The Play’s the Thing – the Importance of SF Staging

event imageFirst of all – apologies for the lateness of this post! I’ve been busy in a good way – the first of my full length plays, Terra Firma, is having a staged reading in London that, as you can imagine, I’m pretty ecstatic about. I’ve thoroughly enjoyed the rehearsal process – it’s one of the parts I love the most about the whole job as it were. But there is a reason for me to mention this – apart from a glorified plug.That is – when I’ve read SF theatre resources, most of them tend to be solely about the script itself. SF theatre does exist; here are some synopses and timelines and so on – but why do we need it? How does the added dimension of performing the marks on the page benefit the genre of SF that we don’t experience when we go to the cinema or sit in front of the TV? What is missing and what can be gained?

The cast has been absolutely terrific; especially in their willingness to have a go at the interpretation of the words and the concepts. I’m very lucky to have a great director on board to really leave no stone unturned when examining each nuance, each turning point that the script provides. The conversations of how we could interpret this version of “altered reality” as closest to the way we live and have lived today. How we can act this out, seeing these speculative pressures affect our ways of living. I remember reading Jen Gunnels’ (the theatre editor of NYSF) blog Performing SF (who really gets the idea of analysing the importance of SF performance). You can find the site here. This quotation from August Schulenburg, artistic director, SF playwright and actor, from a guest post on the blog really drives this home:

Theatre is both a literal and symbolic act: that human body is really there, but pretends to be something else. This places theatre somewhere between the literal magic of film and the symbolic power of a book. The medium of theatre is the human body, and the imaginative acts it asks of its audience […] With theatre, then, it is with the human body that our imaginations find their primary point of engagement. Sci-fi theatre that tries to conjure the imaginative ask of a book or the detailed tell of a film will fail: That is not where its fundamental strength lies. Great sci-fi theatre lives in the power of a real human body reacting in real time to the imaginative pressures of speculative fiction. (Schulenberg, 2012)

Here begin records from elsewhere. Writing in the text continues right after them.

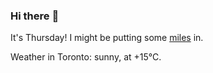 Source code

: ### Hi there :wave:

It's Thursday! I might be putting some [miles](https://www.strava.com/athletes/889963) in.

Weather in Toronto: sunny, at +15°C.
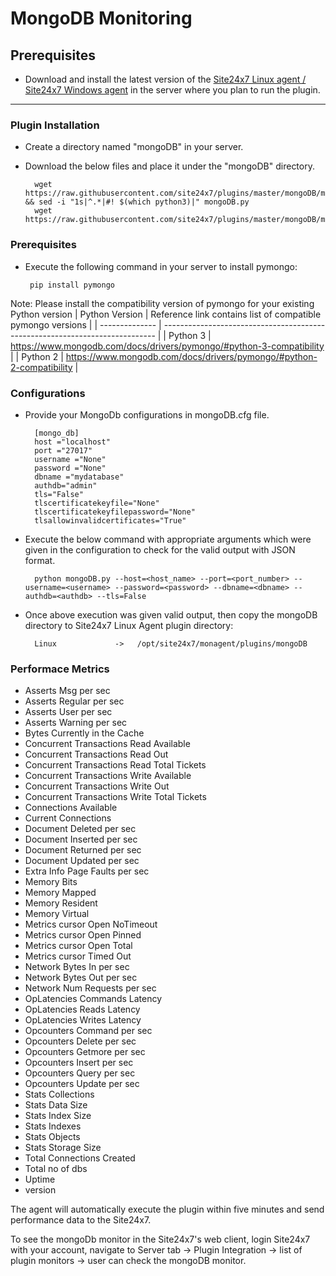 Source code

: # MongoDB Monitoring
                                                                                              
## Prerequisites

- Download and install the latest version of the [Site24x7 Linux agent / Site24x7 Windows agent](https://www.site24x7.com/app/client#/admin/inventory/add-monitor) in the server where you plan to run the plugin. 
---

### Plugin Installation  

- Create a directory named "mongoDB" in your server.		
      
- Download the below files and place it under the "mongoDB" directory.

		wget https://raw.githubusercontent.com/site24x7/plugins/master/mongoDB/mongoDB.py  && sed -i "1s|^.*|#! $(which python3)|" mongoDB.py
		wget https://raw.githubusercontent.com/site24x7/plugins/master/mongoDB/mongoDB.cfg
		
### Prerequisites

 - Execute the following command in your server to install pymongo: 

		pip install pymongo
		
		
 Note: Please install the compatibility version of pymongo for your existing Python version
| Python Version | Reference link contains list of compatible pymongo versions                  |
| -------------- | ---------------------------------------------------------------------------- |
| Python 3       | https://www.mongodb.com/docs/drivers/pymongo/#python-3-compatibility         |
| Python 2       | https://www.mongodb.com/docs/drivers/pymongo/#python-2-compatibility         |

### Configurations

- Provide your MongoDb configurations in mongoDB.cfg file.

		[mongo_db]
		host ="localhost"
		port ="27017"
		username ="None"
		password ="None"
		dbname ="mydatabase"
		authdb="admin"
		tls="False"
		tlscertificatekeyfile="None"
		tlscertificatekeyfilepassword="None"
		tlsallowinvalidcertificates="True"


- Execute the below command with appropriate arguments which were given in the configuration to check for the valid output with JSON format.

		python mongoDB.py --host=<host_name> --port=<port_number> --username=<username> --password=<password> --dbname=<dbname> --authdb=<authdb> --tls=False 
		
		
- Once above execution was given valid output, then copy the mongoDB directory to Site24x7 Linux Agent plugin directory:
  
 		Linux             ->   /opt/site24x7/monagent/plugins/mongoDB

  
### Performace Metrics

- Asserts Msg per sec
- Asserts Regular per sec
- Asserts User per sec
- Asserts Warning per sec
- Bytes Currently in the Cache
- Concurrent Transactions Read Available
- Concurrent Transactions Read Out
- Concurrent Transactions Read Total Tickets
- Concurrent Transactions Write Available
- Concurrent Transactions Write Out
- Concurrent Transactions Write Total Tickets
- Connections Available
- Current Connections
- Document Deleted per sec
- Document Inserted per sec
- Document Returned per sec
- Document Updated per sec
- Extra Info Page Faults per sec
- Memory Bits
- Memory Mapped
- Memory Resident
- Memory Virtual
- Metrics cursor Open NoTimeout
- Metrics cursor Open Pinned
- Metrics cursor Open Total
- Metrics cursor Timed Out
- Network Bytes In per sec
- Network Bytes Out per sec
- Network Num Requests per sec
- OpLatencies Commands Latency
- OpLatencies Reads Latency
- OpLatencies Writes Latency
- Opcounters Command per sec
- Opcounters Delete per sec
- Opcounters Getmore per sec
- Opcounters Insert per sec
- Opcounters Query per sec
- Opcounters Update per sec
- Stats Collections
- Stats Data Size
- Stats Index Size
- Stats Indexes
- Stats Objects
- Stats Storage Size
- Total Connections Created
- Total no of dbs
- Uptime
- version	

The agent will automatically execute the plugin within five minutes and send performance data to the Site24x7. 

To see the mongoDb monitor in the Site24x7's web client, login Site24x7 with your account, navigate to Server tab -> Plugin Integration -> list of plugin monitors -> user can check the mongoDB monitor.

As a result, the script of Terra Firma has transformed when it’s being visualised on stage – the aesthetics of a post-apocalyptic world, the devices of seeing and being seen being played out through a myriad of reflective sources (both explicit and implicit) emphasises the core messages of the play. It’s made me see the play in amazing new dimensions. This concept of the human body there, but pretending to be somewhere else – this really strikes a chord for me during the play, especially in rehearsal. Not only is there a distinct division between the characters’ personal and private demeanours, but also a disrupted temporality as the live and the mediatised struggle for dominance throughout the play.

In 2012, I staged a short one act play called A Christmas Gift, where I was not quite prepared for how intense it would appear in the performance. I’ve written about it in an earlier blog post here.

There needs to be, I feel, a deeper focus on the production of SF playscripts, analysis of performance and the emphasis on the “liveness” of this (and of course, the concept of mixed media playing a part in how our lives are becoming increasingly mediatized through social media and so on). These aren’t new concepts by any means, but they are topics that now need attention more than ever.

Terra Firma is having its staged reading at the Etcetera Theatre, London, on the 25th and 26th February 2014.